The poll actually came out on May 7, so the opinion writer has had a while to find something to get offended about. And readers puzzled by the reference in this piece who rely on the paper version would be hard pressed to find out the actual context. Which of course was much more about the priority of highway expansion against transit than voting for UBC over Langley.

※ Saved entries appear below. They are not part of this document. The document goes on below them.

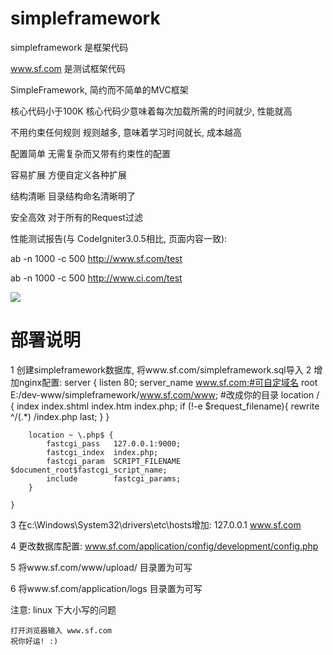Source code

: # simpleframework
simpleframework 是框架代码

www.sf.com 是测试框架代码

SimpleFramework, 简约而不简单的MVC框架

核心代码小于100K 核心代码少意味着每次加载所需的时间就少, 性能就高

不用约束任何规则 规则越多, 意味着学习时间就长, 成本越高

配置简单 无需复杂而又带有约束性的配置

容易扩展 方便自定义各种扩展

结构清晰 目录结构命名清晰明了

安全高效 对于所有的Request过滤

性能测试报告(与 CodeIgniter3.0.5相比, 页面内容一致):

ab -n 1000 -c 500 http://www.sf.com/test

ab -n 1000 -c 500 http://www.ci.com/test

![](http://static.oschina.net/uploads/space/2016/0613/112610_RkjF_1397876.png)


# 部署说明

1 创建simpleframework数据库, 将www.sf.com/simpleframework.sql导入
2 增加nginx配置:
	server {
        listen       80;
        server_name www.sf.com;#可自定域名
		root E:/dev-www/simpleframework/www.sf.com/www; #改成你的目录
		location / {
			index  index.shtml index.htm index.php;
			if (!-e $request_filename){
				rewrite ^/(.*) /index.php last;
			}
		}
	 
        location ~ \.php$ {        		
            fastcgi_pass   127.0.0.1:9000;
            fastcgi_index  index.php;
            fastcgi_param  SCRIPT_FILENAME  $document_root$fastcgi_script_name;
            include        fastcgi_params;
        }
 
    }
3 在c:\Windows\System32\drivers\etc\hosts增加:
	127.0.0.1 www.sf.com
	
4 更改数据库配置: www.sf.com/application/config/development/config.php

5 将www.sf.com/www/upload/ 目录置为可写

6 将www.sf.com/application/logs 目录置为可写
    
注意: linux 下大小写的问题
	
	打开浏览器输入 www.sf.com
	祝你好运! :)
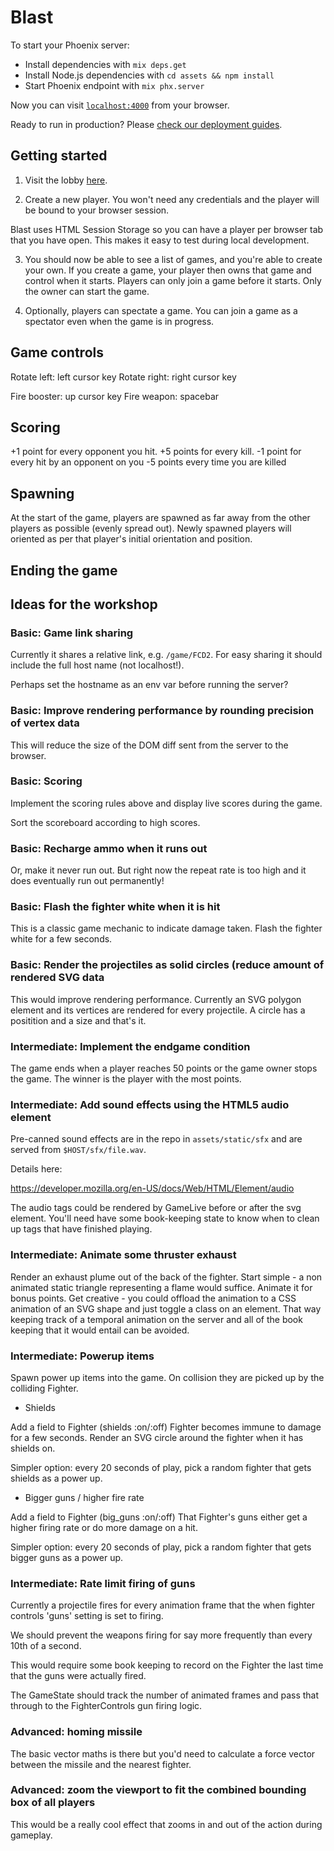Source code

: # Blast

To start your Phoenix server:

- Install dependencies with `mix deps.get`
- Install Node.js dependencies with `cd assets && npm install`
- Start Phoenix endpoint with `mix phx.server`

Now you can visit [`localhost:4000`](http://localhost:4000) from your browser.

Ready to run in production? Please [check our deployment guides](https://hexdocs.pm/phoenix/deployment.html).

## Getting started

1. Visit the lobby [here](http://localost:4000/lobby).

2. Create a new player. You won't need any credentials and the player will be bound to your browser session.

Blast uses HTML Session Storage so you can have a player per browser tab that you have open. This makes it easy to test during local development.

3. You should now be able to see a list of games, and you're able to create your own. If you create a game, your player then owns that game and control when it starts. Players can only join a game before it starts. Only the owner can start the game.

4. Optionally, players can spectate a game. You can join a game as a spectator even when the game is in progress.

## Game controls

Rotate left: left cursor key
Rotate right: right cursor key

Fire booster: up cursor key
Fire weapon: spacebar

## Scoring

+1 point for every opponent you hit.
+5 points for every kill.
-1 point for every hit by an opponent on you
-5 points every time you are killed

## Spawning

At the start of the game, players are spawned as far away from the other players as possible (evenly spread out). Newly spawned players will oriented as per that player's initial orientation and position.

## Ending the game

## Ideas for the workshop

### Basic: Game link sharing

Currently it shares a relative link, e.g. `/game/FCD2`. For easy sharing it should
include the full host name (not localhost!).

Perhaps set the hostname as an env var before running the server?

### Basic: Improve rendering performance by rounding precision of vertex data

This will reduce the size of the DOM diff sent from the server to the browser.

### Basic: Scoring

Implement the scoring rules above and display live scores during the game.

Sort the scoreboard according to high scores.

### Basic: Recharge ammo when it runs out

Or, make it never run out. But right now the repeat rate is too high and it does
eventually run out permanently!

### Basic: Flash the fighter white when it is hit

This is a classic game mechanic to indicate damage taken. Flash the fighter white for a few seconds.

### Basic: Render the projectiles as solid circles (reduce amount of rendered SVG data

This would improve rendering performance. Currently an SVG polygon element and its vertices
are rendered for every projectile. A circle has a positition and a size and that's it.

### Intermediate: Implement the endgame condition

The game ends when a player reaches 50 points or the game owner stops the game. The winner
is the player with the most points.

### Intermediate: Add sound effects using the HTML5 audio element

Pre-canned sound effects are in the repo in `assets/static/sfx` and are served from `$HOST/sfx/file.wav`.

Details here:

https://developer.mozilla.org/en-US/docs/Web/HTML/Element/audio

The audio tags could be rendered by GameLive before or after the svg element. You'll need have some
book-keeping state to know when to clean up tags that have finished playing.

### Intermediate: Animate some thruster exhaust

Render an exhaust plume out of the back of the fighter. Start simple - a non animated static
triangle representing a flame would suffice. Animate it for bonus points. Get creative - you
could offload the animation to a CSS animation of an SVG shape and just toggle a class on an
element. That way keeping track of a temporal animation on the server and all of the book
keeping that it would entail can be avoided.

### Intermediate: Powerup items

Spawn power up items into the game. On collision they are picked up by the colliding Fighter.

- Shields

Add a field to Fighter (shields :on/:off)
Fighter becomes immune to damage for a few seconds.
Render an SVG circle around the fighter when it has shields on.

Simpler option: every 20 seconds of play, pick a random fighter that gets shields as a power up.

- Bigger guns / higher fire rate

Add a field to Fighter (big_guns :on/:off)
That Fighter's guns either get a higher firing rate or do more damage on a hit.

Simpler option: every 20 seconds of play, pick a random fighter that gets bigger guns as a power up.

### Intermediate: Rate limit firing of guns

Currently a projectile fires for every animation frame that the when fighter controls 'guns' setting is set to firing.

We should prevent the weapons firing for say more frequently than every 10th of a second.

This would require some book keeping to record on the Fighter the last time that the guns were actually fired.

The GameState should track the number of animated frames and pass that through to the FighterControls gun firing logic.

### Advanced: homing missile

The basic vector maths is there but you'd need to calculate a force vector between the missile and the nearest fighter.

### Advanced: zoom the viewport to fit the combined bounding box of all players

This would be a really cool effect that zooms in and out of the action during gameplay.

At least the Times is now talking about real transit options – and no longer saying we must have highway expansion becuase that is the only thing that will work out here. And of course the official position, as stated by Chillwack’s Mayor is that they do not want to be connected to other communities by rapid transit, they want to continue to be self reliant. Currently most people live and work close to home there and that is in itself worthwhile, and ought not (he says) be diluted by encouraging longer distance commuting. He may of course be a lone voice, but given his position and the undoubted virtues of his position, it does make for a harder sell for groups like VALTAC and Rail for the Valley.
I was not one of those who drafted the question, but it seems obvious to me that the intention was to draw on the current provincial government’s stated intentions. To build the Highway #1expansion and Port Mann twinning first and then turn their attention to transit – and their stated priority is the tube tunnel under Broadway. As I think I have made clear, this is not a sensible choice in transportation terms, but reflects the political realty that Gordon Campbell thinks his constituency comes first.
It was the clever boys in Vancouver and Victoria who killed the Interurban transit system that served a far less densely populated Fraser Valley half a century ago.
It’s long past time to correct that mistake.
Well reviving the interurban is certainly one option – but not necessarily the only one. Especially given the indirect routing and lack of dense nodes near the eastern section. And the general consensus at the time passenger service ended was that the BCER was losing money and ridership and was no longer necessary in a region with rapidly growing car ownership and a nice new freeway.
And if the Times really wants to make a difference to current policies it should be telling its readers to stop voting for the BC Liberals. Some of those valley seats are the safest in the province. Because it is not the “clever boys in Vancouver” who are calling the shots but the idiots you lot elected to Victoria!